/cluster-api-janitor-openstack

Primary LanguagePythonApache License 2.0Apache-2.0

cluster-api-janitor-openstack

cluster-api-janitor-openstack is a Kubernetes operator that cleans up resources created in OpenStack by the OpenStack Cloud Controller Manager (OCCM) and Cinder CSI plugin for Kubernetes clusters created using the Cluster API OpenStack infrastrucutre provider.

Installation

cluster-api-janitor-openstack can be installed using Helm:

helm repo add \
  cluster-api-janitor-openstack \
  https://stackhpc.github.io/cluster-api-janitor-openstack

# Use the latest version from the main branch
helm upgrade \
  cluster-api-janitor-openstack \
  cluster-api-janitor-openstack/cluster-api-janitor-openstack \
  --install \
  --version ">=0.1.0-dev.0.main.0,<0.1.0-dev.0.main.9999999999"

Configuration

cluster-api-janitor-openstack will always clean up Octavia loadbalancers, and associated floating IPs, that are created by the OCCM for LoadBalancer services on Cluster API clusters.

By default, Cinder volumes created by the Cinder CSI plugin for PersistentVolumeClaims are also cleaned up. However this behaviour carries a risk of deleting important data, so can be customised in two ways.

The operator default can be changed to keep, meaning that volumes provisioned by the Cinder CSI plugin will be kept unless overridden by the cluster:

helm upgrade ... --set defaultVolumesPolicy=keep

Regardless of the operator default, individual OpenStackClusters can also be annotated to indicate whether volumes for that cluster should be kept or removed:

apiVersion: infrastructure.cluster.x-k8s.io/v1alpha7
kind: OpenStackCluster
metadata:
  name: my-cluster
  annotations:
    janitor.capi.stackhpc.com/volumes-policy: "keep|delete"
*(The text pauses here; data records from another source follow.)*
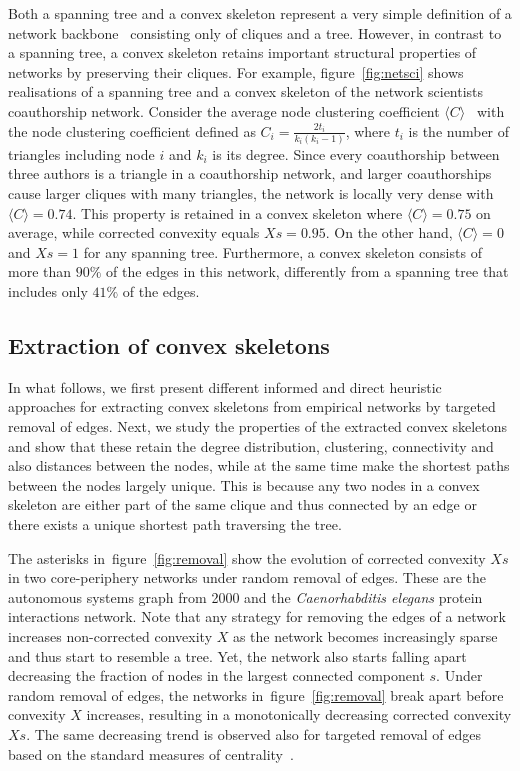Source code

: \documentclass[]{rsif}
\newcommand{\avg}[1]{\langle#1\rangle}
\newcommand{\figref}[1]{figure~\ref{fig:#1}\xspace}
\newcommand{\celeg}{\emph{Caenorhabditis elegans}\xspace}
\begin{document}
Both a spanning tree and a convex skeleton represent a very simple definition of a network backbone~\cite{HLMSW16,CN17} consisting only of cliques and a tree. However, in contrast to a spanning tree, a convex skeleton retains important structural properties of networks by preserving their cliques. For example, \figref{netsci} shows realisations of a spanning tree and a convex skeleton of the network scientists coauthorship network. Consider the average node clustering coefficient $\avg{C}$~\cite{WS98} with the node clustering coefficient defined as $C_i=\frac{2t_i}{k_i(k_i-1)}$, where $t_i$ is the number of triangles including node $i$ and $k_i$ is its degree. Since every coauthorship between three authors is a triangle in a coauthorship network, and larger coauthorships cause larger cliques with many triangles, the network is locally very dense with $\avg{C}=0.74$. This property is retained in a convex skeleton where $\avg{C}=0.75$ on average, while corrected convexity equals $Xs=0.95$. On the other hand, $\avg{C}=0$ and $Xs=1$ for any spanning tree. Furthermore, a convex skeleton consists of more than $90\%$ of the edges in this network, differently from a spanning tree that includes only $41\%$ of the edges.

\subsection{Extraction of convex skeletons}

In what follows, we first present different informed and direct heuristic approaches for extracting convex skeletons from empirical networks by targeted removal of edges. Next, we study the properties of the extracted convex skeletons and show that these retain the degree distribution, clustering, connectivity and also distances between the nodes, while at the same time make the shortest paths between the nodes largely unique. This is because any two nodes in a convex skeleton are either part of the same clique and thus connected by an edge or there exists a unique shortest path traversing the tree.

The asterisks in~\figref{removal} show the evolution of corrected convexity $Xs$ in two core-periphery networks under random removal of edges. These are the autonomous systems graph from 2000 and the \celeg protein interactions network. Note that any strategy for removing the edges of a network increases non-corrected convexity $X$ as the network becomes increasingly sparse and thus start to resemble a tree. Yet, the network also starts falling apart decreasing the fraction of nodes in the largest connected component $s$. Under random removal of edges, the networks in~\figref{removal} break apart before convexity $X$ increases, resulting in a monotonically decreasing corrected convexity $Xs$. The same decreasing trend is observed also for targeted removal of edges based on the standard measures of centrality~\cite{Bav50,Fre77,Fre79}.
\end{document}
NOTE: Any value other than delete means volumes will be kept.

How it works

cluster-api-janitor-openstack watches for OpenStackClusters being created and adds its own finalizer to them. This prevents the OpenStackCluster, and hence the corresponding Cluster API Cluster, from being removed until the finalizer is removed.

cluster-api-janitor-openstack then waits for the OpenStackCluster to be deleted (specifically, it waits for the deletionTimestamp to be set, indicating that a deletion has been requested), at which point it uses the credential from OpenStackCluster.spec.identityRef to remove any dangling resources that were created by the OCCM or Cinder CSI with the same cluster name as the cluster being deleted. Once all the resources have been deleted, the finalizer is removed.

WARNING

The cluster name of the OCCM and Cinder CSI must be set to the metadata.name of the OpenStackCluster resource.

For instance, the openstack-cluster chart from the capi-helm-charts ensures that this happens automatically.

The advantage of this approach vs. a task that runs before the cluster deletion is started is that the external resource deletion happens after all the machines have been deleted, meaning that there is no chance of racing with the OCCM and/or Cinder CSI still running on the cluster that may continue to try and replace resources that are cleaned up.

It is not possible to run this cleanup as a post cluster deletion task, because some of the resources created by the OCCM may actually block cluster deletion completely. For example, a load-balancer created by the OCCM for a LoadBalancer service maintains a port on the cluster network, meaning that the network cannot be cleaned up by the Cluster API OpenStack provider and preventing deletion of the cluster.